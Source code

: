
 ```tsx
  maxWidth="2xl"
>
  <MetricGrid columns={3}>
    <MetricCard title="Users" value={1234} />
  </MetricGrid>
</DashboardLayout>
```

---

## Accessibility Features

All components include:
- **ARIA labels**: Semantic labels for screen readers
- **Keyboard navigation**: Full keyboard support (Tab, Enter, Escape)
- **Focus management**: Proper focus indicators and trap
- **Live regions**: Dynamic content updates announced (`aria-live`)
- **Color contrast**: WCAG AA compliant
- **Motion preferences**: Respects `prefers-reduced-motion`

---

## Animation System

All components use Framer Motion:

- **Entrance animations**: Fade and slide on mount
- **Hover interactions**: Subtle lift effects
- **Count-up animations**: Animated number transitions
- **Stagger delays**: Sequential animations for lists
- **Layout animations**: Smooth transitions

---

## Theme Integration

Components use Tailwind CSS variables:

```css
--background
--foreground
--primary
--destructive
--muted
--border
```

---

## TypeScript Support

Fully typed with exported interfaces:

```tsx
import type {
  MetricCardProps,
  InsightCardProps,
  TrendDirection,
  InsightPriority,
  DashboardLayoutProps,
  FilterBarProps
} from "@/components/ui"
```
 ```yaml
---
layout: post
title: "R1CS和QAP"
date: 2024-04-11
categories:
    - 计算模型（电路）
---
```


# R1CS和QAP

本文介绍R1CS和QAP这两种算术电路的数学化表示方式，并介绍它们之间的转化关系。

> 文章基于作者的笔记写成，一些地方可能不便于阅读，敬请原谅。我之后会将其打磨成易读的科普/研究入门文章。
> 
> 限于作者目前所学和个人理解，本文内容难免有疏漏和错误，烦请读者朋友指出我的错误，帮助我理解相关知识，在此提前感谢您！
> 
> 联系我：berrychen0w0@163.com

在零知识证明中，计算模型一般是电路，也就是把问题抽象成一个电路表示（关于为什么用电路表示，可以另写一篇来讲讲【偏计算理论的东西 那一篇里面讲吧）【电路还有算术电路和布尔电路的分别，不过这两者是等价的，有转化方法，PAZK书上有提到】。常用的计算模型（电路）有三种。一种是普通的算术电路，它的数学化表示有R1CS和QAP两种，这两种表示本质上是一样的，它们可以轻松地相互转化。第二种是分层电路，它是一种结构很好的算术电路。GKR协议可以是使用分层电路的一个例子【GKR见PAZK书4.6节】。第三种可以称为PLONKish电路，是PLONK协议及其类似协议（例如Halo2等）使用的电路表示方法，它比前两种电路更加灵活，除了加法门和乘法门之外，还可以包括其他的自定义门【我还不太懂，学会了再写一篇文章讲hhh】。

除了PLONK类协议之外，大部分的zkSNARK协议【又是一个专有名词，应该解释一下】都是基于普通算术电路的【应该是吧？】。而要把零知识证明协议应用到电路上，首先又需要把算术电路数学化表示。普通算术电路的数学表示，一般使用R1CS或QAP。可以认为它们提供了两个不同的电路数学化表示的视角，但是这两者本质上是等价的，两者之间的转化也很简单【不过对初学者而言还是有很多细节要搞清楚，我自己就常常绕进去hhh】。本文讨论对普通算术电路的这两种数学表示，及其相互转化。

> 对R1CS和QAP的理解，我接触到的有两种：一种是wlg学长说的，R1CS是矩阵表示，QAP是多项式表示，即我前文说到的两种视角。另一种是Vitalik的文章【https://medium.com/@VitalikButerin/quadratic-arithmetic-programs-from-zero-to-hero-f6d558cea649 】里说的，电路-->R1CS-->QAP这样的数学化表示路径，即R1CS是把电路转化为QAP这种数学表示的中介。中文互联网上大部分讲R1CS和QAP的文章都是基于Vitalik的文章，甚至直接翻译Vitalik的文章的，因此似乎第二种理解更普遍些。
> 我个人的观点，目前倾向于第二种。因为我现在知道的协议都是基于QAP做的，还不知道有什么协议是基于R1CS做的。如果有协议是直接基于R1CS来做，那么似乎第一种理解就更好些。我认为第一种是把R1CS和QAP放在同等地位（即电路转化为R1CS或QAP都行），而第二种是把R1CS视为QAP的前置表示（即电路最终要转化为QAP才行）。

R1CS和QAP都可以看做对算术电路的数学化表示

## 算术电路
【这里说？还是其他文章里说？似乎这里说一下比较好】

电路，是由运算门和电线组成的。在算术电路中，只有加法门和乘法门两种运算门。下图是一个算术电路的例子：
#####
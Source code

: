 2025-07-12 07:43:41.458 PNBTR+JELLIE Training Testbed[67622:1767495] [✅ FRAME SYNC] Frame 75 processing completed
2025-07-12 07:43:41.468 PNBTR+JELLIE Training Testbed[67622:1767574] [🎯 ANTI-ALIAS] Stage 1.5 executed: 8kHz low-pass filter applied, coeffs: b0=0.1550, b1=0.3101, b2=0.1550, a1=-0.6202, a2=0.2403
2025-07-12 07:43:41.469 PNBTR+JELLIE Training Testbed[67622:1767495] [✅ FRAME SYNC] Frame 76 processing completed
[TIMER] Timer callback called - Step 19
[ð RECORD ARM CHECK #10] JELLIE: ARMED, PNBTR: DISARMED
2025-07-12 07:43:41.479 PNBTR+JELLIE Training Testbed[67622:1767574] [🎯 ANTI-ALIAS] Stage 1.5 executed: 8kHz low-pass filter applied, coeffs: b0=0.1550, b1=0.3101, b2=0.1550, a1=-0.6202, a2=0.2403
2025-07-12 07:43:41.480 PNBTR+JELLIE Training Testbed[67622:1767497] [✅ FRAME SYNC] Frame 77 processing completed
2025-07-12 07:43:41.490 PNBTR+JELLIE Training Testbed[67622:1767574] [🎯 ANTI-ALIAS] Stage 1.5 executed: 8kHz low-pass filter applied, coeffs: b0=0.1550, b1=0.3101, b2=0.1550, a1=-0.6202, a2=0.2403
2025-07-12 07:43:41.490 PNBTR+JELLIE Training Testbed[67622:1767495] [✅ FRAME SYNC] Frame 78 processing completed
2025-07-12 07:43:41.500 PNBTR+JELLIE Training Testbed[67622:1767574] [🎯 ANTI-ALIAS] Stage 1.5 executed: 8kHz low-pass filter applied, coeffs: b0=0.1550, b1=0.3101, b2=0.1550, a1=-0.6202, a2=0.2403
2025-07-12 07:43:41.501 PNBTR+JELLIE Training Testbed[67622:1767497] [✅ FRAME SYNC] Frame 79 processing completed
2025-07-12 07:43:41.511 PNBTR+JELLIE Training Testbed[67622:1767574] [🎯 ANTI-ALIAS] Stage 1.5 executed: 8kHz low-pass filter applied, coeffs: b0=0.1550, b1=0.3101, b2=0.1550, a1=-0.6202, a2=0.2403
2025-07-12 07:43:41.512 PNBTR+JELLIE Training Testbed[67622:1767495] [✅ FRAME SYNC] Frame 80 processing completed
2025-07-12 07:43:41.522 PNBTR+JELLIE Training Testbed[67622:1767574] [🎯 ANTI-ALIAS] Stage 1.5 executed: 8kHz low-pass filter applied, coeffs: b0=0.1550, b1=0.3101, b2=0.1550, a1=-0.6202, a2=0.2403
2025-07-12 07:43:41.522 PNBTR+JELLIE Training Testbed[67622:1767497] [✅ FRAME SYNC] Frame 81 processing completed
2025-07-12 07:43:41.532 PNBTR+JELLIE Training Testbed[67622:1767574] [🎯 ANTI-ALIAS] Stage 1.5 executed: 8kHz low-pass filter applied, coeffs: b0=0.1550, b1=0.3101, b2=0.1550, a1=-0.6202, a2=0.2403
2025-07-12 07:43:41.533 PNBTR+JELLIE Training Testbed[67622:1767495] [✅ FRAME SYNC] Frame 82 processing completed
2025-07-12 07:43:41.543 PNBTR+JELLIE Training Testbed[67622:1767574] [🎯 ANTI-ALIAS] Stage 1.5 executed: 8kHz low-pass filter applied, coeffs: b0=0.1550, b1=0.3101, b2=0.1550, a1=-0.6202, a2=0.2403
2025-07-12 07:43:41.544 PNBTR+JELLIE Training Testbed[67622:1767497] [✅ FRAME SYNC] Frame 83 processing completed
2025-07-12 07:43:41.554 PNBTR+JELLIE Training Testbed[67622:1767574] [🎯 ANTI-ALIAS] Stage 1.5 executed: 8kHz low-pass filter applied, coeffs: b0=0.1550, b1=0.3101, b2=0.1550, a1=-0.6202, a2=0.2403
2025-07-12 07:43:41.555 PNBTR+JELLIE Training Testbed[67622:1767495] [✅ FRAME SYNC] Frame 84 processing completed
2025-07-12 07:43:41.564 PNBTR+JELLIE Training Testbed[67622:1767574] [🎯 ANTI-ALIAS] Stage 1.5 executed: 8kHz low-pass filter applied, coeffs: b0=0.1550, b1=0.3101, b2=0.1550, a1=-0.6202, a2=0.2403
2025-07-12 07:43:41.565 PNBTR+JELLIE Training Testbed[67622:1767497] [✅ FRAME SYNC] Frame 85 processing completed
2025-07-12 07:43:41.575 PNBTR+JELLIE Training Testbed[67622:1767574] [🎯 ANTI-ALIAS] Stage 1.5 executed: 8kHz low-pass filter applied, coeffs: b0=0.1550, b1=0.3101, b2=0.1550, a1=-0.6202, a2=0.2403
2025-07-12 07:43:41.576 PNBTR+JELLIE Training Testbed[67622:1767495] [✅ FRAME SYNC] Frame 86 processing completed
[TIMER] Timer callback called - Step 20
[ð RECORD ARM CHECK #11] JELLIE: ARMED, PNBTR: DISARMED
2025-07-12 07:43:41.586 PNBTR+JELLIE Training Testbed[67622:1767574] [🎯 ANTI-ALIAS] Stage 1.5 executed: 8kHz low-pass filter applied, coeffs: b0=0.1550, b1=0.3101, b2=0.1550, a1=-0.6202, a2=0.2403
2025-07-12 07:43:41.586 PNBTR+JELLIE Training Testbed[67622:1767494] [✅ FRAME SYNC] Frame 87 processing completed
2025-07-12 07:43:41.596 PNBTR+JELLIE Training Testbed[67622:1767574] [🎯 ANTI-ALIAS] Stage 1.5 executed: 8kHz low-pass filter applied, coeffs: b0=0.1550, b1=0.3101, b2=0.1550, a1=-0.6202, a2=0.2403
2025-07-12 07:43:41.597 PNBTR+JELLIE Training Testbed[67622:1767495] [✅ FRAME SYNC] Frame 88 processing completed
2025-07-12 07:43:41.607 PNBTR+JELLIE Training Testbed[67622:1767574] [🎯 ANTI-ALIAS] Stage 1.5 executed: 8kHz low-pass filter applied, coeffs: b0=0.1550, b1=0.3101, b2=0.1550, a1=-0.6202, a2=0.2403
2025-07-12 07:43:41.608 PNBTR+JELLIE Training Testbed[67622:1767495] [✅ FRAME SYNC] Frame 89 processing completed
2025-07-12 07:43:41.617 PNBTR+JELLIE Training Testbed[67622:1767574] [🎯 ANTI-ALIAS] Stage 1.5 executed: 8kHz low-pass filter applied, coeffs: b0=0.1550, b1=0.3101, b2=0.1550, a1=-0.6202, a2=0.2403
#####
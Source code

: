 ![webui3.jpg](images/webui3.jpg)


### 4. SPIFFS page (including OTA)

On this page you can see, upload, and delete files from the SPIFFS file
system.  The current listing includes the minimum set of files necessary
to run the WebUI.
#####
▶ [What you have to do]: Count lines, not occurrences. State how many lines of the entries contain the word "called", and add nothing.

▶ [Exercise result]: 2